ACTIVITY
Once the line with "Comprehensive tuition and" is found in the entries below, repeat it and each following line exactly, up to and including the line with "G5. Provide the". Add no other lines.

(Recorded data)
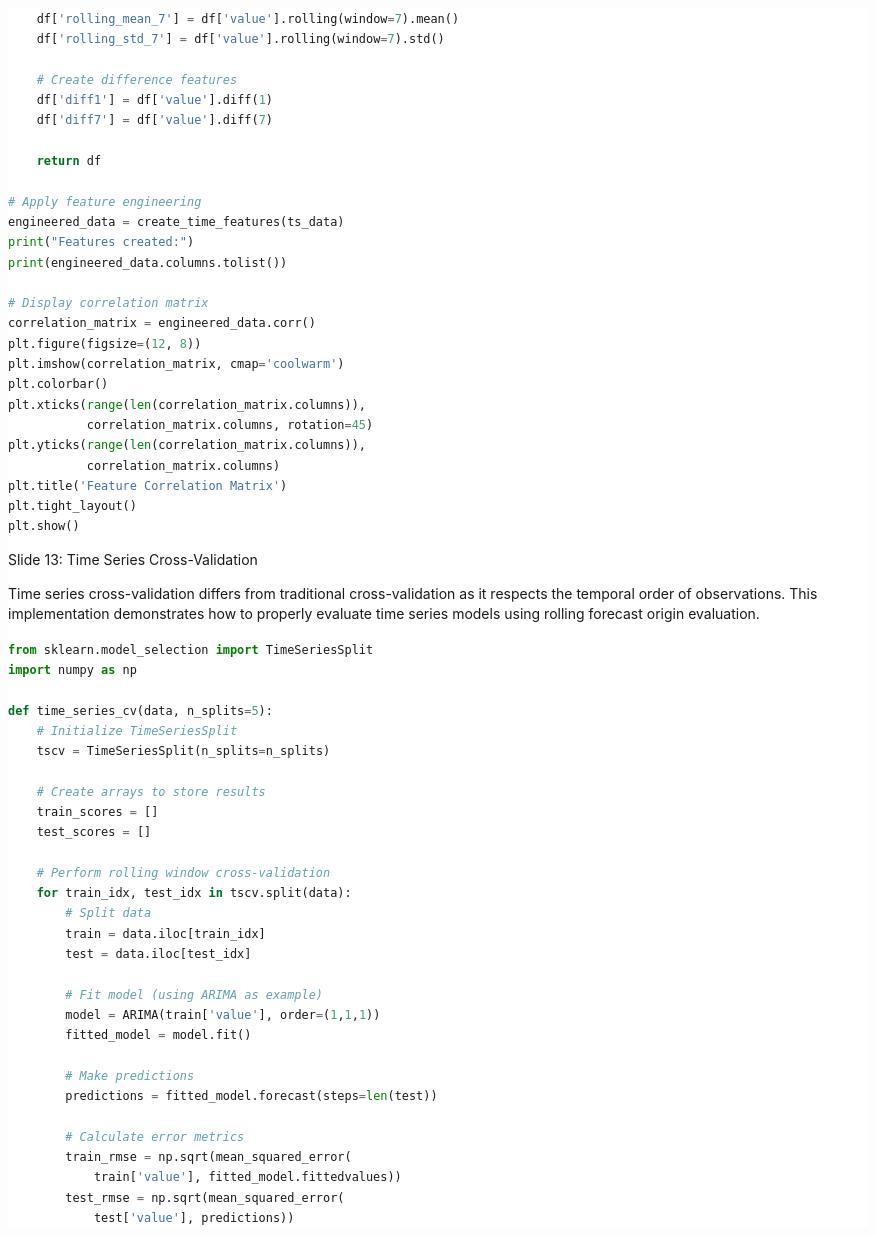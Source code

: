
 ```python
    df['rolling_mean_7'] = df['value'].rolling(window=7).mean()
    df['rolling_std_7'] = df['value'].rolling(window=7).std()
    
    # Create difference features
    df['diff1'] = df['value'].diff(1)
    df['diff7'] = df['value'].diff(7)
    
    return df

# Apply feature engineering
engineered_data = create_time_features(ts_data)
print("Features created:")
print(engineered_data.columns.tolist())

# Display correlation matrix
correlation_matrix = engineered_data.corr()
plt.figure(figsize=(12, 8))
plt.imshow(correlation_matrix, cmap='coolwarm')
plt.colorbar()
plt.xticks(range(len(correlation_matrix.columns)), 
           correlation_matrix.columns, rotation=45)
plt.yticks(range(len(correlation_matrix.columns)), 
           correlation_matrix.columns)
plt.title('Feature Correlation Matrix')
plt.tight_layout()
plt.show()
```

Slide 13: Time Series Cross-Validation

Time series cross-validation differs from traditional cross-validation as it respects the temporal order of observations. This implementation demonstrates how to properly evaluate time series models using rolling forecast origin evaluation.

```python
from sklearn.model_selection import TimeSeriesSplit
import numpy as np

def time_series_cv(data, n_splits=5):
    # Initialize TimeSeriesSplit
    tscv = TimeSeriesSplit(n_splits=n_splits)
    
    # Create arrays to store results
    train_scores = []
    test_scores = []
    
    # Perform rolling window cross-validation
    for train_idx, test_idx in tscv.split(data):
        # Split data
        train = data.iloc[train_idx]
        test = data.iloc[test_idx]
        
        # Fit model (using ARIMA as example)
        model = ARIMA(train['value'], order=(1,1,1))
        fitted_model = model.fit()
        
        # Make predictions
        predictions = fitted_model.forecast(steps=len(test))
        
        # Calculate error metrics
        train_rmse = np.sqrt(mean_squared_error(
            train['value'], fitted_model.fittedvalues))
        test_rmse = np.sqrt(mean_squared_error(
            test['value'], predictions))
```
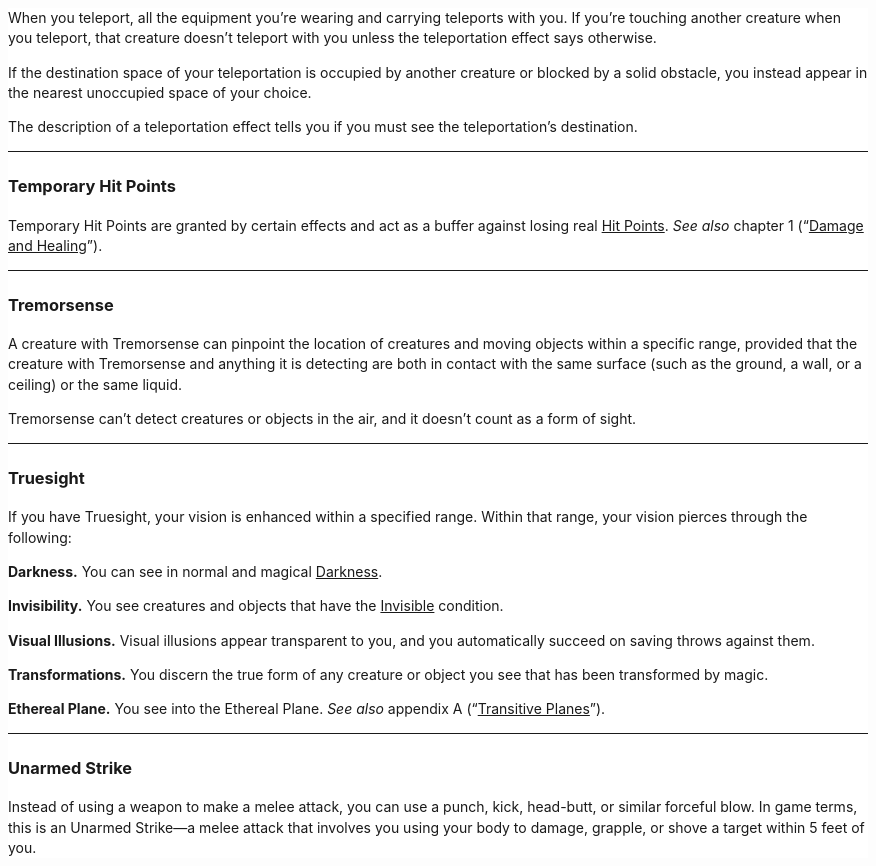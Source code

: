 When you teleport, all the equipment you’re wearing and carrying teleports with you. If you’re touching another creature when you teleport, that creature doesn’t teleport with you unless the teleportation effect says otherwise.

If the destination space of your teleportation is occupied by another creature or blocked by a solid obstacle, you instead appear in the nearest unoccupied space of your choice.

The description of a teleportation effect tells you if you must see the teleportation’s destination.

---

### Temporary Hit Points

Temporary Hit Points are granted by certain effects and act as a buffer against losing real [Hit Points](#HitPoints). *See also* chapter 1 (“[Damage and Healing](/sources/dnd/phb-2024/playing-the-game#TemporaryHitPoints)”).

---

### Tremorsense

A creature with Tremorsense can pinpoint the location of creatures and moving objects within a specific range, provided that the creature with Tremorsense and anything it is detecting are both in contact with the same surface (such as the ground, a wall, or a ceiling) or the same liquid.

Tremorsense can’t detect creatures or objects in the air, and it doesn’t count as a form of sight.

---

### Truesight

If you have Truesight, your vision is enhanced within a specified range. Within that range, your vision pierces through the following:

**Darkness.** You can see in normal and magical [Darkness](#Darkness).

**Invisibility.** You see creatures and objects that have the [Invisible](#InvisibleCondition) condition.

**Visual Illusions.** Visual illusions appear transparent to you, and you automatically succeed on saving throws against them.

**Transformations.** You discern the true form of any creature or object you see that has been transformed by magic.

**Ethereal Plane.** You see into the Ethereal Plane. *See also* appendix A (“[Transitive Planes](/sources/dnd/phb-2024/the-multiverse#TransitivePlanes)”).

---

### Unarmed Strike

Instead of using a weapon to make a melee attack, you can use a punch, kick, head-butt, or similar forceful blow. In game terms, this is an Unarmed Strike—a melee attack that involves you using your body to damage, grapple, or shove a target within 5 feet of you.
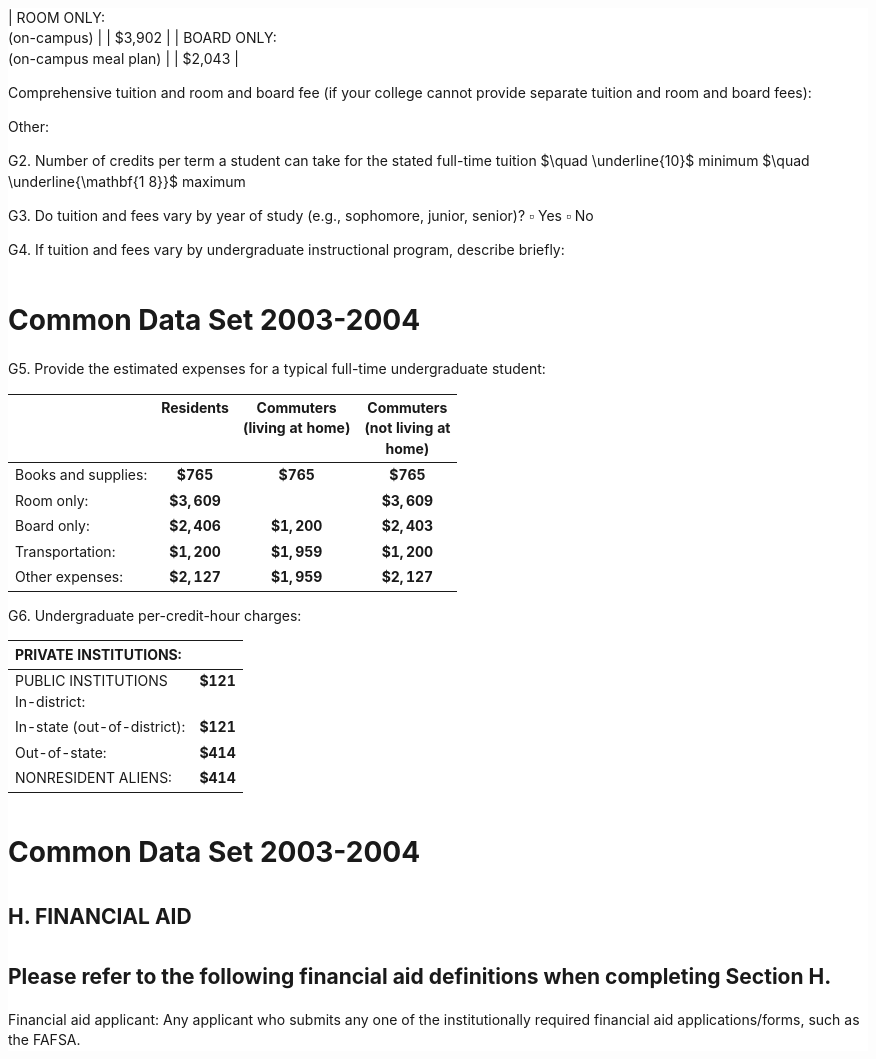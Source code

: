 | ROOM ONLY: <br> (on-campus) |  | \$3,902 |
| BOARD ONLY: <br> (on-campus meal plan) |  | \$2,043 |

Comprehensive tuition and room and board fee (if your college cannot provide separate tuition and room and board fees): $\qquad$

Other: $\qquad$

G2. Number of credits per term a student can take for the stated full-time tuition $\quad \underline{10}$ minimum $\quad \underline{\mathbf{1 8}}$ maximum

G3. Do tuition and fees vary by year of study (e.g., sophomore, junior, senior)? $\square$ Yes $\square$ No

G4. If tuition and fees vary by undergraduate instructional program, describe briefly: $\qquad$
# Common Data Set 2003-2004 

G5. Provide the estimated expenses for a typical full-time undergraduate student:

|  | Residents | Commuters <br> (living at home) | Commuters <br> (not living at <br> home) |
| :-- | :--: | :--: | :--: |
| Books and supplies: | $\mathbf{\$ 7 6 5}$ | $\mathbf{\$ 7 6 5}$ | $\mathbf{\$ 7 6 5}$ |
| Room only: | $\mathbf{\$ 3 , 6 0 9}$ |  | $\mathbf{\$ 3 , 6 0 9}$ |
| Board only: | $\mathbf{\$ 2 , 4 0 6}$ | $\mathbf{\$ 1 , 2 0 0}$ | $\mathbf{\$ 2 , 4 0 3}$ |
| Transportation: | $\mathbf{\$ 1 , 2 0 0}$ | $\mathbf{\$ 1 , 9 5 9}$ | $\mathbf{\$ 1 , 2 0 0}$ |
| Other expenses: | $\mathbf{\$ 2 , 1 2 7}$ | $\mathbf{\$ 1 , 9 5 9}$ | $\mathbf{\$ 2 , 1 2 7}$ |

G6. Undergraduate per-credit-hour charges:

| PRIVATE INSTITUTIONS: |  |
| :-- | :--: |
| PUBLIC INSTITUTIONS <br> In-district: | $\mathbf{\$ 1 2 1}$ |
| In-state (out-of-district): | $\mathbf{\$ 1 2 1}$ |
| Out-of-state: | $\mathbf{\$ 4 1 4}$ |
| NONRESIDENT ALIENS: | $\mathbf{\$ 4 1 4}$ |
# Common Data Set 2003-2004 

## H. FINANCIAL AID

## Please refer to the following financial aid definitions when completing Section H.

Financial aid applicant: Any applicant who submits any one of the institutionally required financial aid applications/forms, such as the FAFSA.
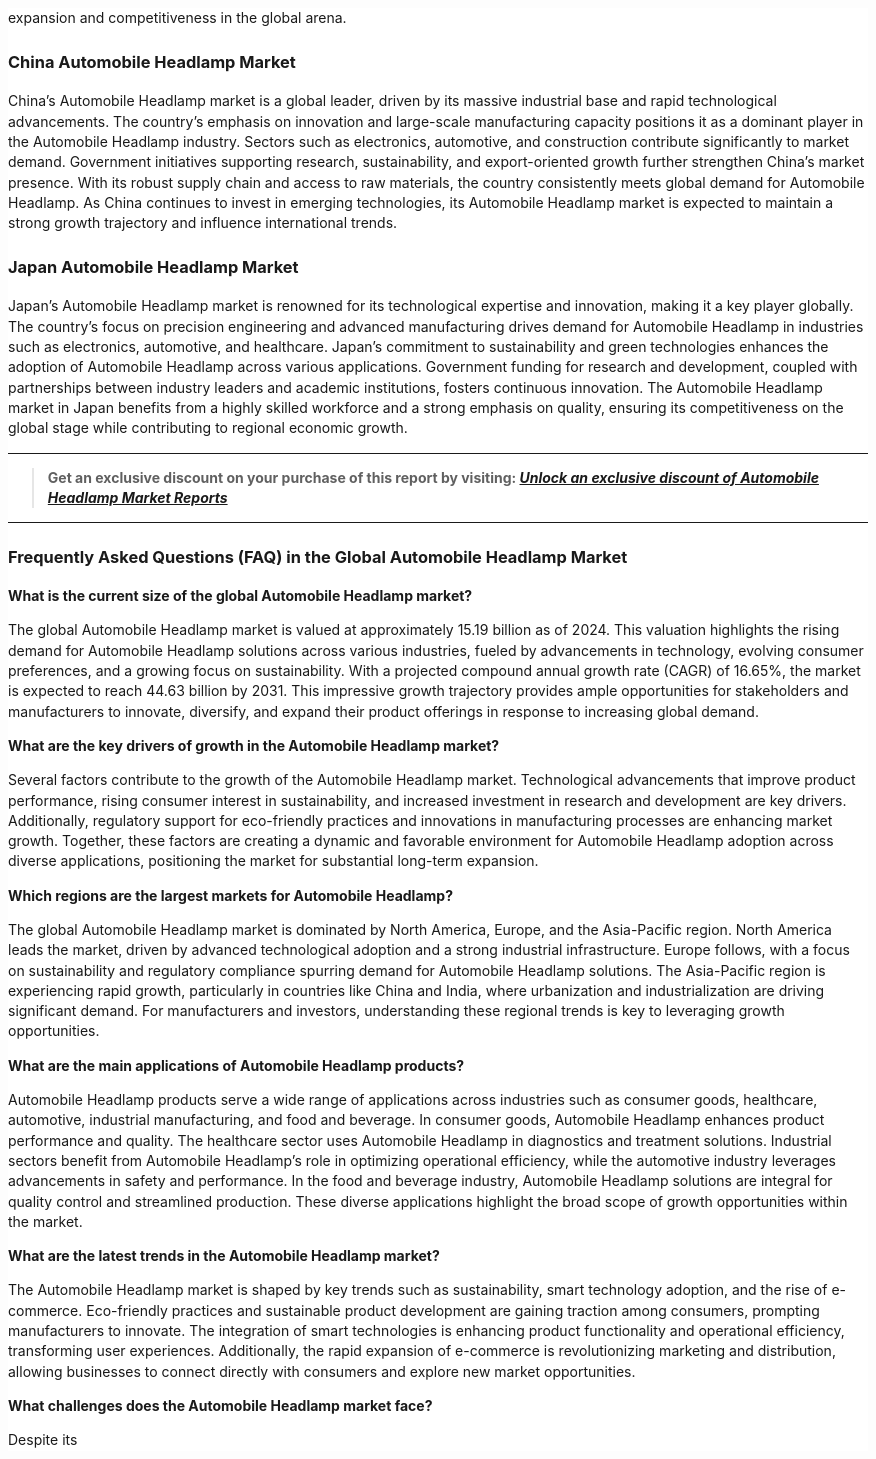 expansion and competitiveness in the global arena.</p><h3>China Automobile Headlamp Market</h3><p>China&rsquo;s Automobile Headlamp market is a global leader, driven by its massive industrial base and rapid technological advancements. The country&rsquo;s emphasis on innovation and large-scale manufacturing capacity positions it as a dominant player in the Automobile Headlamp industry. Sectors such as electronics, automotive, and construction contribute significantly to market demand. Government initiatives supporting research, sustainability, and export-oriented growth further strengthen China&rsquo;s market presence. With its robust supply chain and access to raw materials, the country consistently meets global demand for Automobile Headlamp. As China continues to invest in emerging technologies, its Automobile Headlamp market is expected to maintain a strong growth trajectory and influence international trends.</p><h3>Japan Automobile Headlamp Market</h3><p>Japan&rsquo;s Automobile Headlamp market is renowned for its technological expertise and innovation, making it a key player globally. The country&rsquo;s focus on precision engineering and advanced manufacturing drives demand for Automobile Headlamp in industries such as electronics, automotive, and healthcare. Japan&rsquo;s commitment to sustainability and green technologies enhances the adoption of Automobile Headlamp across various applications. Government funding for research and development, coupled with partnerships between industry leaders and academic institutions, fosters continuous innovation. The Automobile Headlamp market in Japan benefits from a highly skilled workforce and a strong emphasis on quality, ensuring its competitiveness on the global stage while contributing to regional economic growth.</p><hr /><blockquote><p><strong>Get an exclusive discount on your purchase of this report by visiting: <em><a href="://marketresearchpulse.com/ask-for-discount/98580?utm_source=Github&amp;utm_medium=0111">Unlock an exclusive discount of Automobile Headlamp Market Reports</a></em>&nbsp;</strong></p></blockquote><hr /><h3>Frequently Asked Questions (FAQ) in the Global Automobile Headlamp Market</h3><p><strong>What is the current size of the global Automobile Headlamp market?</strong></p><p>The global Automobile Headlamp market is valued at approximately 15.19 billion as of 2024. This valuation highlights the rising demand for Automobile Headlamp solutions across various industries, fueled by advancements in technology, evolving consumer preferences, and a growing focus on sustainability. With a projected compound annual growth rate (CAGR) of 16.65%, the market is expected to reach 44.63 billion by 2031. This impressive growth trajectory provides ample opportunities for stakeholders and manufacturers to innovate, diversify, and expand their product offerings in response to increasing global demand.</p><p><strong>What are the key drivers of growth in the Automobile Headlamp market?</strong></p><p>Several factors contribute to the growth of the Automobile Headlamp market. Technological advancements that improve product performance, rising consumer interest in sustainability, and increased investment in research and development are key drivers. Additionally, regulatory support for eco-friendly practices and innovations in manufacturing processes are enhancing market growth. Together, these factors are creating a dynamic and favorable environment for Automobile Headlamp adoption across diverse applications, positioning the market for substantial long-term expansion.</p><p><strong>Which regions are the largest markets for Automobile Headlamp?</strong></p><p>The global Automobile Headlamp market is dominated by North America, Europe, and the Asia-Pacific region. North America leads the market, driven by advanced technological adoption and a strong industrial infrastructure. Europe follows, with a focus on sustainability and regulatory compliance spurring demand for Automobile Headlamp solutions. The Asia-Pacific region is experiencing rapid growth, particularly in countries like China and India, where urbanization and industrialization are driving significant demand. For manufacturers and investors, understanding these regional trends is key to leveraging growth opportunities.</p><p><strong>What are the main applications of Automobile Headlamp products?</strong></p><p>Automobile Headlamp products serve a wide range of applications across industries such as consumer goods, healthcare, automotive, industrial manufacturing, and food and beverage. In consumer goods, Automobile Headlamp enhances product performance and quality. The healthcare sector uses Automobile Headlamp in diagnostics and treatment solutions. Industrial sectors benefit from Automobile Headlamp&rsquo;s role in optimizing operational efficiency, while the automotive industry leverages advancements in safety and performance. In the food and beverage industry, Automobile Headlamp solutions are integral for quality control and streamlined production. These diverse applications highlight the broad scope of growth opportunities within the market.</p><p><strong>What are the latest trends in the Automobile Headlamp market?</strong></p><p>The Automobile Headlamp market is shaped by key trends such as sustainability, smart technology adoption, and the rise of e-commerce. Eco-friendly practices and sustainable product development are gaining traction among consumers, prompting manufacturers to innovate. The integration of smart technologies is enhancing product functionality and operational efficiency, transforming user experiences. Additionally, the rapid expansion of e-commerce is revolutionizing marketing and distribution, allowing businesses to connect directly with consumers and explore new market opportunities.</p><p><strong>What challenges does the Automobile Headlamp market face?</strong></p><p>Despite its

SOLUTION TO THE PROBLEM
Comprehensive tuition and room and board fee (if your college cannot provide separate tuition and room and board fees): $\qquad$

Other: $\qquad$

G2. Number of credits per term a student can take for the stated full-time tuition $\quad \underline{10}$ minimum $\quad \underline{\mathbf{1 8}}$ maximum

G3. Do tuition and fees vary by year of study (e.g., sophomore, junior, senior)? $\square$ Yes $\square$ No

G4. If tuition and fees vary by undergraduate instructional program, describe briefly: $\qquad$
# Common Data Set 2003-2004 

G5. Provide the estimated expenses for a typical full-time undergraduate student:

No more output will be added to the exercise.